Terms of 2.0
More ramblings on Label 2.0
2. Clean up your act.
One thing that I've noticed prevalent in the machinations of Label 1.0
is an inability to upgrade one's approach once a new format arrives.
They seem to keep archaic articles of contracts around like someone who
refuses to clean out the fridge and hopes no one notices the stench.
A
notorious example is the "Breakage" deduction which hung around like a
bad smell well into the CD era. The basis of this deduction (sometimes
reducing a royalty base by as much as 15%) was that when Vinyl records
were made with Shellac a certain percentage of those would crack and
break while being transported. The label passed that damage on to the
artist. Without any basis, labels kept the clause in there way past
the sell-by date, hoping no one would notice. A few other examples of
clauses that could do with an overhaul would be:
Shorter album terms: There’s no need, and may be counterproductive, to lock an artist into a long term deal. The standard used to be 7 years...
Full royalty for all geographic territories: In the past, artists would be paid 50% of their royalty for sales outside their “home” country. Within a digital economy, this is an anachronism that needs to be removed
New Media deductions: Some contracts call for paying only 75% of a royalty on “New Media”, including digital. There is no reason, other than artist royalty reduction, to keep this around.
Digital “Free Goods” and “Packaging”. Unbelievably, some Label 1.0 companies still use packaging deductions and free goods deductions on Digital delivery.
Packaging Deductions / Free Goods Deductions: The worst of a bad bunch, labels would use a 20-25% packaging deduction (the cost to make the records packaging) and a 10-15% free goods deduction ( to account for copies given away as “promotional items”) to reduce an artist’s royalty. For example, if an artist received a 15% royalty on a CD priced $18.98, he’d get $2.85/CD. But these deductions would reduce the “royalty base” by the given amount so she’d end up with a smaller cut:
For example, with a 25% packaging deduction and a 15% free goods deduction an artist royalty looks like this:
25% (pack. ded.)of $18.98= $4.75.
15% (free goods) of $18.98= $2.84.
$18.98-
$4.75 (pack ded.)
$2.84 (free good ded.) = $11.39.
Artist royalty would now be 15% of $11.39, NOT 15% of $18.98. thus reducing the artist Royalty to $1.71/ CD.
As a perfect example of how Label 1.0 had a propensity for shooting itself in the foot, a simpler, more transparent method of accounting is currently in use that forgoes all of the number-juggling, but leaves both labels & artists with almost the identical split of revenues. Instead of basing the royalty on SRLP, why not base it on Wholesale price? A frontline CD wholesales for about $11.45 today, and would lead to an almost identical split of revenues without the smoke & mirrors - and provide a certain level of trust between labels and artists.

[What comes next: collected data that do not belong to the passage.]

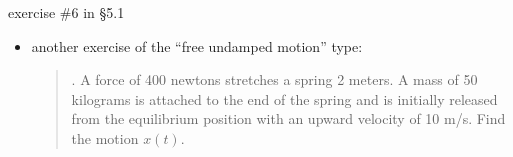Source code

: \documentclass[urlcolor=blue]{beamer}
\begin{document}
\begin{frame}{exercise \#6 in \S5.1}

\begin{itemize}
\item another exercise of the ``free undamped motion'' type:

\begin{quotation}
. A force of 400 newtons stretches a spring 2 meters.  A mass of 50 kilograms is attached to the end of the spring and is initially released from the equilibrium position with an upward velocity of 10 m/s.  Find the motion $x(t)$.
\end{quotation}
\end{itemize}

\vspace{40mm}
\end{frame}
\end{document}

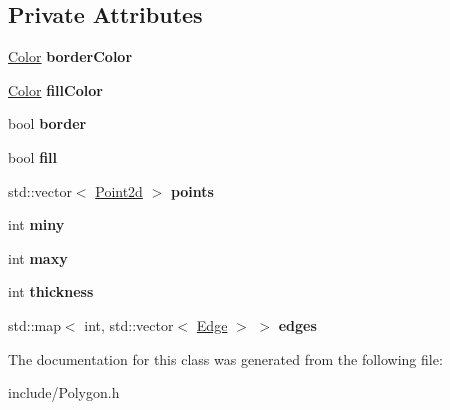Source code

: \subsection*{Private Attributes}
\begin{DoxyCompactItemize}
\item 
\mbox{\label{classtiara_1_1Polygon_a960381ab34bd0f61b5f932f1c6897c74}} 
\mbox{\hyperlink{classtiara_1_1Color}{Color}} {\bfseries border\+Color}
\item 
\mbox{\label{classtiara_1_1Polygon_a2909b469fd9f83e0d604c84f14667820}} 
\mbox{\hyperlink{classtiara_1_1Color}{Color}} {\bfseries fill\+Color}
\item 
\mbox{\label{classtiara_1_1Polygon_a211c7a6202d9d32ba8683ffda1bec7e3}} 
bool {\bfseries border}
\item 
\mbox{\label{classtiara_1_1Polygon_ac90129cd7ac7dc6350ea68221b7d0c69}} 
bool {\bfseries fill}
\item 
\mbox{\label{classtiara_1_1Polygon_ad5ac3b48d126711041b7746cb8bca821}} 
std\+::vector$<$ \mbox{\hyperlink{classtiara_1_1Point2d}{Point2d}} $>$ {\bfseries points}
\item 
\mbox{\label{classtiara_1_1Polygon_aaef500ea7d59fe4ab9e64d98bb3f2db4}} 
int {\bfseries miny}
\item 
\mbox{\label{classtiara_1_1Polygon_a183e77c99f4976a7149913ec486c48a1}} 
int {\bfseries maxy}
\item 
\mbox{\label{classtiara_1_1Polygon_a5f5496bf58176512113e3e2e69a286cb}} 
int {\bfseries thickness}
\item 
\mbox{\label{classtiara_1_1Polygon_a4fbb09c4d53ddd64ae868cc2cd021286}} 
std\+::map$<$ int, std\+::vector$<$ \mbox{\hyperlink{classtiara_1_1Edge}{Edge}} $>$ $>$ {\bfseries edges}
\end{DoxyCompactItemize}


The documentation for this class was generated from the following file\+:\begin{DoxyCompactItemize}
\item 
include/Polygon.\+h\end{DoxyCompactItemize}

There are of course many methods of equalizing the basis on which the artist/label relationship is based. That equalization is already well under way, so it only follows that Label 2.0 move with it.

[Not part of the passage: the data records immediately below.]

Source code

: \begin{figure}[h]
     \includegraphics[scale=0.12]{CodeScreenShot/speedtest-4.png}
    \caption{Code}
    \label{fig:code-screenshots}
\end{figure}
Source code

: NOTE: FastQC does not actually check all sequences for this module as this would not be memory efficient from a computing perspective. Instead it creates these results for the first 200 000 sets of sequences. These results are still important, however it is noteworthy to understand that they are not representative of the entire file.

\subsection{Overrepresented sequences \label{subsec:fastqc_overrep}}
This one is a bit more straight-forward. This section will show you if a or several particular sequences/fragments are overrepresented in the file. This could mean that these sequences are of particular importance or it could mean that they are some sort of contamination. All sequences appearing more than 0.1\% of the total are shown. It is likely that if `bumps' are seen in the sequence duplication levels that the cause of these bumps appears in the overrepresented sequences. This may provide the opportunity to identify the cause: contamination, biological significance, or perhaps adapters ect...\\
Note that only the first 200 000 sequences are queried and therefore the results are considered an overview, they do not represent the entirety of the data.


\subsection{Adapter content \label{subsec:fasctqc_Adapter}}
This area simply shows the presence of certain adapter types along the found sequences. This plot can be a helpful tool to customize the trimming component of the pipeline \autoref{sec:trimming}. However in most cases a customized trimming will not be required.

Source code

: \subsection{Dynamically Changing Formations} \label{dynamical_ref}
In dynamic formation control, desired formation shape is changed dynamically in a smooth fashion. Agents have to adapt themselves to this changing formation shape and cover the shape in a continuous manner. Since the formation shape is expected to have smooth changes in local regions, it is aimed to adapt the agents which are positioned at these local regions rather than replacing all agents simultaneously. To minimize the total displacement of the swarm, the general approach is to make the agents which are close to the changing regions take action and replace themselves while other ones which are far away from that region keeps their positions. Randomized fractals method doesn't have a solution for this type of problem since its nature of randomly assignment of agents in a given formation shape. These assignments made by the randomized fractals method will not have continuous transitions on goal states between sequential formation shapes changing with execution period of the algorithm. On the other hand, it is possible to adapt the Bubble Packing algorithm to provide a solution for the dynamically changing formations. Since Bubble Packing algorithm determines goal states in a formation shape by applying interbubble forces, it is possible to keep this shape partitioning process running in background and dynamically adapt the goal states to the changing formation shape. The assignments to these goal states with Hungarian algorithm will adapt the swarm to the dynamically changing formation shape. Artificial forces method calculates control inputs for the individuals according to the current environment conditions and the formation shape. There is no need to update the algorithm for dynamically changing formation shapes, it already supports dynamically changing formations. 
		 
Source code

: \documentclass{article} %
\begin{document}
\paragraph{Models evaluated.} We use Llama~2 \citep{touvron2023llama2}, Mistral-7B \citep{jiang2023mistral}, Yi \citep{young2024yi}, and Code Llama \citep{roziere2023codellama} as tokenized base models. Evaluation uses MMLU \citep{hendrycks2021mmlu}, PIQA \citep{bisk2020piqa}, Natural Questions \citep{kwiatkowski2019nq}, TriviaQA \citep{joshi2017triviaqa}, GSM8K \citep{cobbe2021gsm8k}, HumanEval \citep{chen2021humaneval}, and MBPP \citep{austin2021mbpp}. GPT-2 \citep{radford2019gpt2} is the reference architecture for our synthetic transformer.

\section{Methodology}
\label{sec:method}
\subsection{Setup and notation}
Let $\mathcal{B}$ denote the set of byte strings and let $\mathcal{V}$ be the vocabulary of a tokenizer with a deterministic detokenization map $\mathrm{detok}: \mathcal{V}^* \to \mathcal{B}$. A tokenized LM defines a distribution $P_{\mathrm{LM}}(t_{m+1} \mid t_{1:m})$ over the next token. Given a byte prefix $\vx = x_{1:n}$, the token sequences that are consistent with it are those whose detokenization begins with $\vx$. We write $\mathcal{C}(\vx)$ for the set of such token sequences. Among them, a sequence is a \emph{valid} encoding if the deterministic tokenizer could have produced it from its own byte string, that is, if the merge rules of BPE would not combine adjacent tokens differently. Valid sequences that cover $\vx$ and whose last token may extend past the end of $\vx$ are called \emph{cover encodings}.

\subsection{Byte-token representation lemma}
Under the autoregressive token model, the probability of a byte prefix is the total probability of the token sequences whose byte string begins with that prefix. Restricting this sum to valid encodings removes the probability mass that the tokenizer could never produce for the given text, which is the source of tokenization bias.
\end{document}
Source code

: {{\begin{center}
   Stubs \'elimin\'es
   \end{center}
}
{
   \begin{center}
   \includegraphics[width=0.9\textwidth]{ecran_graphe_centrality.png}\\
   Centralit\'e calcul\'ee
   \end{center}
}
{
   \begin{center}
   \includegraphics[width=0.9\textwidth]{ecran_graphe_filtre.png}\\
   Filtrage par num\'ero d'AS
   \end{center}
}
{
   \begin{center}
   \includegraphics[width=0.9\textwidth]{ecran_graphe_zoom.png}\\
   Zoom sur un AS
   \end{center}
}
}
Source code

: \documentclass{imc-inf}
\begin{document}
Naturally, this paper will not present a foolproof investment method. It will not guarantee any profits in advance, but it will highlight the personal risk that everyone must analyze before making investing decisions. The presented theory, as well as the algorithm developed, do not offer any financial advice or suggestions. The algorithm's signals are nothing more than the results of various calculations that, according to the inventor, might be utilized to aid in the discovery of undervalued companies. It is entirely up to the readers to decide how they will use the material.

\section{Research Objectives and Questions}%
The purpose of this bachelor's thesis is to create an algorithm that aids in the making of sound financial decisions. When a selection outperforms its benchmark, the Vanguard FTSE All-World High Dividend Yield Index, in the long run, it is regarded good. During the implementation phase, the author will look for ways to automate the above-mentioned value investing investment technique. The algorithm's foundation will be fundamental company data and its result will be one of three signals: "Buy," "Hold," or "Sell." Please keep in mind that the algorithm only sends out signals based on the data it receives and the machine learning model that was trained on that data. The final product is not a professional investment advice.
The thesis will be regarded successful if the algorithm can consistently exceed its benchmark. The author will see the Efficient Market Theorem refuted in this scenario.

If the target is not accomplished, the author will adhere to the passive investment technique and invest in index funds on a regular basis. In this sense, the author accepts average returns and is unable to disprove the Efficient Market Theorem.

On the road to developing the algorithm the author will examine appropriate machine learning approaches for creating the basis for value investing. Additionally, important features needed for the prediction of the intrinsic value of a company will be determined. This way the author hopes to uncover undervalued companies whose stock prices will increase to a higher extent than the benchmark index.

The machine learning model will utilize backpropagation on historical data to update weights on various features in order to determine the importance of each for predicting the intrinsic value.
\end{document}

That being said, it's a widely accepted fact that in order for viable business models to emerge from the rubble of Label 1.0, Label 2.0 will have to share in revenues from sources not traditionally demanded by record contracts. T-Shirt & Merch. sales, tour revenue and performance monies are some examples. The (now widely derided, but perhaps prophetic) deal that Robbie Williams & EMI struck back in 2002 may be a good blueprint for agreements in the future.
From an artists point of view, I can understand why there'd be some resistance to these kinds of changes. But as Digital Music has served as a leveler, so the relationship of artist/label must come closer & closer to resembling a partnership. (which is why, incidentally, I don't agree with the Controlled Composition clause, but more on that later).
This is an enormous opportunity for artists and labels across the music industry economic spectrum to abandon years of acrimony and work more closely together for common goals. It should be an interesting ride...
Comments
No wonder the major labels are scared of the web.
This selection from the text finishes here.